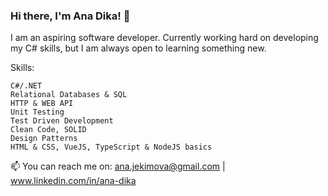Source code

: ### Hi there, I'm Ana Dika! 👋

<!--
**anajekimova/anajekimova** is a ✨ _special_ ✨ repository because its `README.md` (this file) appears on your GitHub profile.
I am an aspiring software developer. Currently working hard on developing my C# skills, but I am always open to learning something new.
.
--> 
I am an aspiring software developer. Currently working hard on developing my C# skills, but I am always open to learning something new.

Skills:

    C#/.NET
    Relational Databases & SQL
    HTTP & WEB API
    Unit Testing
    Test Driven Development
    Clean Code, SOLID
    Design Patterns
    HTML & CSS, VueJS, TypeScript & NodeJS basics

📫 You can reach me on: ana.jekimova@gmail.com | www.linkedin.com/in/ana-dika


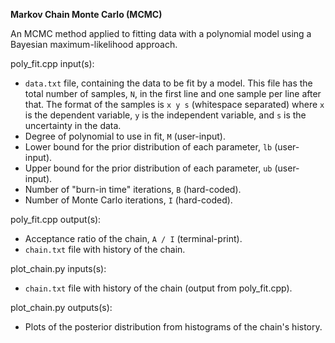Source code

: **Markov Chain Monte Carlo (MCMC)**

An MCMC method applied to fitting data with a polynomial model using a Bayesian maximum-likelihood approach.

poly_fit.cpp input(s):
   - `data.txt` file, containing the data to be fit by a model. This file has the total number of samples, `N`, in the first line and one sample per line after that. The format of the samples is `x y s` (whitespace separated) where `x` is the dependent variable, `y` is the independent variable, and `s` is the uncertainty in the data.
   - Degree of polynomial to use in fit, `M` (user-input).
   - Lower bound for the prior distribution of each parameter, `lb` (user-input).
   - Upper bound for the prior distribution of each parameter, `ub` (user-input).
   - Number of "burn-in time" iterations, `B` (hard-coded).
   - Number of Monte Carlo iterations, `I` (hard-coded).

poly_fit.cpp output(s):
   - Acceptance ratio of the chain, `A / I` (terminal-print).
   - `chain.txt` file with history of the chain.

plot_chain.py inputs(s):
   - `chain.txt` file with history of the chain (output from poly_fit.cpp).

plot_chain.py outputs(s):
   - Plots of the posterior distribution from histograms of the chain's history.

The task:
Include the first line of the records, the line containing "- Acceptance ratio", and every line between them, repeated exactly. Skip the pictures.

Task output:
Source code

: ### Hi there, I'm Ana Dika! 👋

<!--
**anajekimova/anajekimova** is a ✨ _special_ ✨ repository because its `README.md` (this file) appears on your GitHub profile.
I am an aspiring software developer. Currently working hard on developing my C# skills, but I am always open to learning something new.
.
--> 
I am an aspiring software developer. Currently working hard on developing my C# skills, but I am always open to learning something new.

Skills:

    C#/.NET
    Relational Databases & SQL
    HTTP & WEB API
    Unit Testing
    Test Driven Development
    Clean Code, SOLID
    Design Patterns
    HTML & CSS, VueJS, TypeScript & NodeJS basics

📫 You can reach me on: ana.jekimova@gmail.com | www.linkedin.com/in/ana-dika


Source code

: **Markov Chain Monte Carlo (MCMC)**

An MCMC method applied to fitting data with a polynomial model using a Bayesian maximum-likelihood approach.

poly_fit.cpp input(s):
   - `data.txt` file, containing the data to be fit by a model. This file has the total number of samples, `N`, in the first line and one sample per line after that. The format of the samples is `x y s` (whitespace separated) where `x` is the dependent variable, `y` is the independent variable, and `s` is the uncertainty in the data.
   - Degree of polynomial to use in fit, `M` (user-input).
   - Lower bound for the prior distribution of each parameter, `lb` (user-input).
   - Upper bound for the prior distribution of each parameter, `ub` (user-input).
   - Number of "burn-in time" iterations, `B` (hard-coded).
   - Number of Monte Carlo iterations, `I` (hard-coded).

poly_fit.cpp output(s):
   - Acceptance ratio of the chain, `A / I` (terminal-print).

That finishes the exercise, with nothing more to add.